Current required manifest fields:

- `magic`
- `cartridge_version`
- `app_id`
- `title`
- `app_version`
- `app_mode`

Current required file payloads:

- `program.pbx`

Optional file payloads:

- `assets.pa`

## 4 Runtime Validation Rules

The current loader validates:

- `magic == "PMTU"`
- `cartridge_version == 1`
- manifest parse validity
- capability normalization
- presence of `program.pbx`
- when `Asset` capability is declared, presence of valid `assets.pa` before asset bootstrap

If validation fails, cartridge loading is rejected before execution.

## 5 App Mode and Boot Protocol

`app_mode` controls firmware launch behavior:

- `Game`
- `System`

Cartridge boot is protocol-driven, not manifest-driven.

The executable entrypoint of a valid cartridge is always `func_id = 0`.

This means:

- `manifest.json` does not select the callable to execute;
- firmware/runtime loads the cartridge and starts execution from `func_id = 0`;
- nominal exports may exist for linking or introspection, but they do not hold boot authority.

## 6 Assets and Preload

`assets.pa` is the runtime-facing asset artifact consumed by the current runtime.

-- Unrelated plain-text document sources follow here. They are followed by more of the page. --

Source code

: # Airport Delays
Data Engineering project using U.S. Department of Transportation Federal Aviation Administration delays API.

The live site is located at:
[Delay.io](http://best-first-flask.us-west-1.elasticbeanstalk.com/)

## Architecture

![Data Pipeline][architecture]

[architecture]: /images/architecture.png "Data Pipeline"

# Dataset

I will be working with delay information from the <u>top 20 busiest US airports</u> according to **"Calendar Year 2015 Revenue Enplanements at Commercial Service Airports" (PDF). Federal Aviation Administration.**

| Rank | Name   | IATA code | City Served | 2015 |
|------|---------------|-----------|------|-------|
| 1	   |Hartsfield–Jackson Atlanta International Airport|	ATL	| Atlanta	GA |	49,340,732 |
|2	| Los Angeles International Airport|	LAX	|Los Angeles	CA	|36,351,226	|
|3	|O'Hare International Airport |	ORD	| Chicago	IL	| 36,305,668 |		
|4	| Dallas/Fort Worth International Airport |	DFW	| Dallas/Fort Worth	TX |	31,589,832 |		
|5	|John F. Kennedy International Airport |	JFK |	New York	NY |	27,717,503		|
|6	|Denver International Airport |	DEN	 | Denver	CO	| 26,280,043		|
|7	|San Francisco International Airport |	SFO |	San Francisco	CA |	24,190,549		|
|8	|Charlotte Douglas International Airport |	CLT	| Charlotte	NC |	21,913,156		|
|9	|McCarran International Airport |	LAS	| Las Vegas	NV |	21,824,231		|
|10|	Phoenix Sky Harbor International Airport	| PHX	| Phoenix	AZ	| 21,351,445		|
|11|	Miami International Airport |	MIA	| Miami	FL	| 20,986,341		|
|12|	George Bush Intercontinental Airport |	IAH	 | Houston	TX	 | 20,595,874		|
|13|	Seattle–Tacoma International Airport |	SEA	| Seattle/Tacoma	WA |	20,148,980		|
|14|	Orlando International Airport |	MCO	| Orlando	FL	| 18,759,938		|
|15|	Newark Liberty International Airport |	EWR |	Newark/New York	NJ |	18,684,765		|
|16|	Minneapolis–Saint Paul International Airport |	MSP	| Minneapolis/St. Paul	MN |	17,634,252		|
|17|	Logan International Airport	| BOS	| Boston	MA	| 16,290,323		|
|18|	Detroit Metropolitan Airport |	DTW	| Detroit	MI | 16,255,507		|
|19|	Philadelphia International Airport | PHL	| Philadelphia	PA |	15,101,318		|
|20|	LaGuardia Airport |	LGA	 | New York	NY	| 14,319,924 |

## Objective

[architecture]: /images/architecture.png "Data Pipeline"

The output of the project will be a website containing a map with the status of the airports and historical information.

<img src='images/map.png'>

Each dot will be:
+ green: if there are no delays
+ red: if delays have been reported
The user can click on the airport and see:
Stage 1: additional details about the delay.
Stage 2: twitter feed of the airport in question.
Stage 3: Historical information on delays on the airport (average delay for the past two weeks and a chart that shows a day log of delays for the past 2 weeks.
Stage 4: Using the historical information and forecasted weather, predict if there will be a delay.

`assets.pa` v1 is an autocontained binary with:

- fixed binary prelude;
- JSON header;
- binary payload region.

The fixed prelude includes, at minimum:

- `magic`
- `schema_version`
- `header_len`
- `payload_offset`

It may additionally include:

- `flags`
- `reserved`
- `header_checksum`

The JSON header carries:

- `asset_table`
- `preload`

`asset_table` and `preload` are therefore no longer the primary runtime contract of `manifest.json`.

`preload` is structurally validated as part of `assets.pa` bootstrap:

- each preload entry is `{ asset_id, slot }`;
- `asset_id` uses 32-bit signed integer semantics;
- each `preload.asset_id` must resolve to an entry in the same `asset_table`;
- no two preload entries may claim the same `(bank_type, slot)` pair once `bank_type` is resolved from `asset_table`.

Runtime lifecycle:

- `asset_table` is loaded from `assets.pa` and remains live while the cartridge is running;
- `preload` is loaded from `assets.pa`, consumed during cartridge initialization, and may be discarded after boot;
- payload bytes are resolved from the payload region using offsets relative to `payload_offset`.

Runtime loading policy:

- cartridges without `assets.pa` remain valid when `Asset` capability is not declared;
- cartridges that declare `Asset` capability must provide valid `assets.pa`;
- `assets.pa` with invalid preload references or preload slot clashes is structurally invalid;
- failure must occur as early as cartridge bootstrap, before preload execution.

## 7 Runtime Forms

### Directory form

This is the working runtime/dev form used by the current loader.

### Packaged `.pmc` form

This form is recognized conceptually by the loader boundary, but its actual load path is not implemented yet.

The cartridge spec therefore distinguishes:

- supported current load form;
- reserved future distribution form.

## 8 Relationship to Other Specs

- [`12-firmware-pos-and-prometeuhub.md`](12-firmware-pos-and-prometeuhub.md) defines how firmware consumes cartridge metadata.
- [`14-boot-profiles.md`](14-boot-profiles.md) defines cartridge selection at boot.
- [`15-asset-management.md`](15-asset-management.md) defines the `assets.pa` envelope, asset table semantics, preload lifecycle, and residency semantics.